We will hold ALGO ARTIS Programming Contest 2023 Autumn(AtCoder Regular Contest 168).
- Contest URL: https://atcoder.jp/contests/arc168
- Start Time: http://www.timeanddate.com/worldclock/fixedtime.html?iso=20231119T2100&p1=248
- Duration: 120 minutes
- Number of Tasks: 6
- Writer: maroonrk
- Tester: maspy, potato167
- Rated range: — 2799
The point values will be 300-400-600-700-800-1100.
We are looking forward to your participation!
Wasn't able to solve D during the contest :(
https://atcoder.jp/contests/arc168/submissions/47766688
Fellow programmers, Someone please explain Problem C (Change ABC string with k swaps), and Problem D (maximum number of times operations can chnage state of white squares to black). I went through editorial, solution of other people I didnot understand. Please explain it. Thanks.
And also how to practice nim game problems, it took me alot of time to solve problem B, good problem suggestions to understand the nim theory or grundy numbers? Thanks again.
Sprague grundy theorem
As if we needed more evidence that listening to K-pop increases CP abilities
Can't D be done greedily by picking up ranges of minimum length.Using segment tree of some shit
I know this is a quite old problem but I have a question regarding problem B editorial
It is mentioned in the last paragraph that
Why is that so? What is the proof that the xor sum will always be 0 for such case? And any example to demonstrate this?
Hi, I tried this problem yesterday but eventually had to look up at the editorial. Let me try to explain what I understood, correct me if I am wrong
In nim game if the xor-sum is non-zero, first player always wins. So in this problem if xor-sum of array $$$A$$$ is non-zero, we have no maximum value for $$$k$$$. Here answer is $$$-1$$$.
Now our xor-sum of array is equal to $$$0$$$.
So, if $$$M = max(A_i), (1 \leq i \leq N)$$$ we should have $$$k \lt M$$$. As all values of $$$A_i \leq M$$$ taking any value of $$$k \geq M$$$ bob can always win according to the xor-sum strategy, Suppose alice takes any value of $$$x$$$ from $$$i$$$, array must have also present $$$x$$$ somewhere at $$$j$$$ for the xor-sum to be $$$0$$$.
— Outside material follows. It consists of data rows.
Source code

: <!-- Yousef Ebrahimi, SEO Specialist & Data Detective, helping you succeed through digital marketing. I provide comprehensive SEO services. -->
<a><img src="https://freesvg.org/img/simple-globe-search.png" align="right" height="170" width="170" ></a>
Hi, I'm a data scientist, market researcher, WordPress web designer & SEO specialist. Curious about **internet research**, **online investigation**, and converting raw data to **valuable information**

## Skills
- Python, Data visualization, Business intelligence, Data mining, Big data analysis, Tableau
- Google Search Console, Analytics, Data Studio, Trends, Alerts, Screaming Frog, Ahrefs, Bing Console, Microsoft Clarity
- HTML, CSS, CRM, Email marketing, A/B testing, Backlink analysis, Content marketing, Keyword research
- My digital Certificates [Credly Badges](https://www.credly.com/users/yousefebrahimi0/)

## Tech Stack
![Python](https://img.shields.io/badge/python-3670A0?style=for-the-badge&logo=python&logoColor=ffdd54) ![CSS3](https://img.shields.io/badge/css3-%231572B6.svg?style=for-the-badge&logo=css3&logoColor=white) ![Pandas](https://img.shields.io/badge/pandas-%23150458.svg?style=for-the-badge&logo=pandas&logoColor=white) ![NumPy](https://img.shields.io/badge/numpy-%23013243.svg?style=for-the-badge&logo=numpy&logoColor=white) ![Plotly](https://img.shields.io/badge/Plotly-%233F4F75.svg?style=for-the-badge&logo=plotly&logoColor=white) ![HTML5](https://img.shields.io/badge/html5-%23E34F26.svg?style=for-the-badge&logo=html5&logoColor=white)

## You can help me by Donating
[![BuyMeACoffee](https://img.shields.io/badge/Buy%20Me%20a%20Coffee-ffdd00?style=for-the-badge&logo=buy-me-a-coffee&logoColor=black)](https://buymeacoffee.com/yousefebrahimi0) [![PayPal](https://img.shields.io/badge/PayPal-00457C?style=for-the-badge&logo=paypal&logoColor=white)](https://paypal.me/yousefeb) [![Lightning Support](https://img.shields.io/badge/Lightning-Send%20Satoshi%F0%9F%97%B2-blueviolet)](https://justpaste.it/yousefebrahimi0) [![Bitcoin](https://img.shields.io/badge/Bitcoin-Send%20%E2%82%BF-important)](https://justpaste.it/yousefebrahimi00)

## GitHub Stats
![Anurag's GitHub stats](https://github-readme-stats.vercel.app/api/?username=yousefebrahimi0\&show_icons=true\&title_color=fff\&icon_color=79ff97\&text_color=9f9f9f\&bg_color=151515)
Lets say we have an array of two same integers $$$[B, B]$$$ no matter what $$$k$$$ we choose and currently alice has its move. If it takes $$$x, (1 \leq x \leq k)$$$ from one of the $$$B$$$, now bob will take $$$x$$$ from the other $$$B$$$ making array $$$[T, T], (T = B - x)$$$, It goes on until $$$T = 0$$$. So bob has always a winning strategy for an array if all its integers occurrence are even. So here answer is $$$0$$$.
Now taking only those values for which there is odd occurrence in array, all are distinct and finding the maximum of those values say $$$M_2$$$ the answer is always $$$M_2 - 1$$$.
$$$Case 1:$$$ If $$$M_2 - 1$$$ is not present. Alice can always take $$$M_2 - 1$$$ from $$$M_2$$$ and Bob cannot choose a value such that the new xor-sum can be $$$0$$$ as currently all value are less than $$$M_2 - 1$$$.
$$$Case 2:$$$ If $$$M_2 - 1$$$ is present. Alice will always take $$$1$$$ from $$$M_2 - 1$$$ making it $$$M_2 - 2$$$ and now all values are less than or equal to $$$M_2 - 2$$$ except $$$M_2$$$, As bob has to take $$$1$$$ for xor-sum to be $$$0$$$ in next move.
If bob takes $$$1$$$ from $$$M_2$$$, next time alice will take it and bob cannot choose any other $$$M_2 - 1$$$ as currently all are less than or equal to $$$M_2 - 2$$$ otherwise if bob takes $$$1$$$ from any other value less than $$$ M_2$$$ then alice can use $$$Case 1$$$.